Dan's mystification, astonishment, curiosity, combined in his face in a speechless stare. He turned from Kate to Barrett; from Barrett back again to Kate. She smiled, understanding him better than if he had expressed his thoughts with his lips.

"I wouldn't like to be the man that's got to pay the bill," said Dan, turning from the door, where he had stood a little while looking after the illustrious pair.

Barrett left his friend leaning over the cigar case, Cattle Kate with elbows on it across from him, their heads rather close together. It seemed to be Dan's night, there being no immediate competition. Barrett wondered if there could be a man for every horse, to say nothing of every saddle on Cattle Kate's porch, in town. He concluded presently that there was, basing the conclusion entirely on the burst of noise that issued from the little dance hall at the farther end of the one-sided street.

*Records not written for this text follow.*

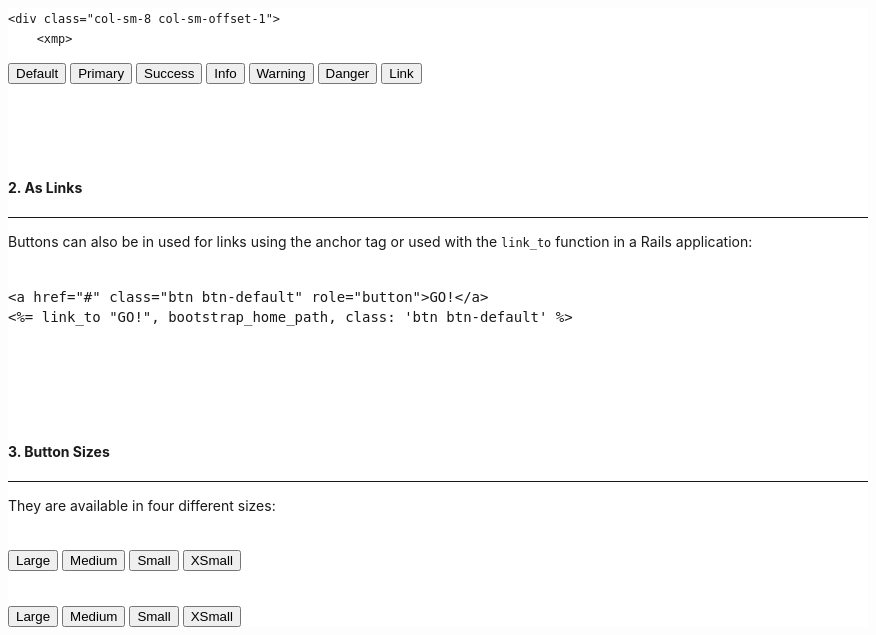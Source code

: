	<div class="col-sm-8 col-sm-offset-1">
		<xmp>
<button type="button" class="btn btn-default">Default</button>
<button type="button" class="btn btn-primary">Primary</button>
<button type="button" class="btn btn-success">Success</button>
<button type="button" class="btn btn-info">Info</button>
<button type="button" class="btn btn-warning">Warning</button>
<button type="button" class="btn btn-danger">Danger</button>
<button type="button" class="btn btn-link">Link</button>
		</xmp>
	</div>
</div>

<br /><br /><br />

#### 2. As Links

----------------------------------------------------------------------------

<div class="row"> 
	<div class="col-sm-8 col-sm-offset-1">
		<p>Buttons can also be in used for links using the anchor tag or used with the 
		<code>link_to</code> function in a Rails application:</p>
	</div>
</div>
<div class="row"> 
	<div class="col-sm-8 col-sm-offset-1">
		<xmp>
<a href="#" class="btn btn-default" role="button">GO!</a>
<%= link_to "GO!", bootstrap_home_path, class: 'btn btn-default' %>
		</xmp>
	</div> 
</div>

<br /><br /><br />

#### 3. Button Sizes

----------------------------------------------------------------------------

<div class="row"> 
	<div class="col-sm-11 col-sm-offset-1">
		<p>They are available in four different sizes:<p><br>
		<button type="button" class="btn btn-primary btn-lg">Large</button>
		<button type="button" class="btn btn-primary btn-md">Medium</button>
		<button type="button" class="btn btn-primary btn-sm">Small</button>
		<button type="button" class="btn btn-primary btn-xs">XSmall</button>
	</div>
</div>
<div class="row"> 
	<div class="col-sm-8 col-sm-offset-1"><br>
		<button type="button" class="btn btn-primary btn-lg">Large</button>
		<button type="button" class="btn btn-primary btn-md">Medium</button>
		<button type="button" class="btn btn-primary btn-sm">Small</button>
		<button type="button" class="btn btn-primary btn-xs">XSmall</button>        
	</div>
</div>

In this a band of three Italians supplied the music that was only incidental to the beating of boot-heels, and loud calling of the figures of the quadrille. Barrett looked a moment through the open door upon a scene such as he had witnessed with variations, and no elaborate ones at that, in many quarters of the globe.

Long ago this sort of diversion had lost its novelty for him, seasoned veteran in spite of his years. He turned back toward the peace and quiet of the white-painted plank hotel, thinking of the two men who had walked from its door a little while before.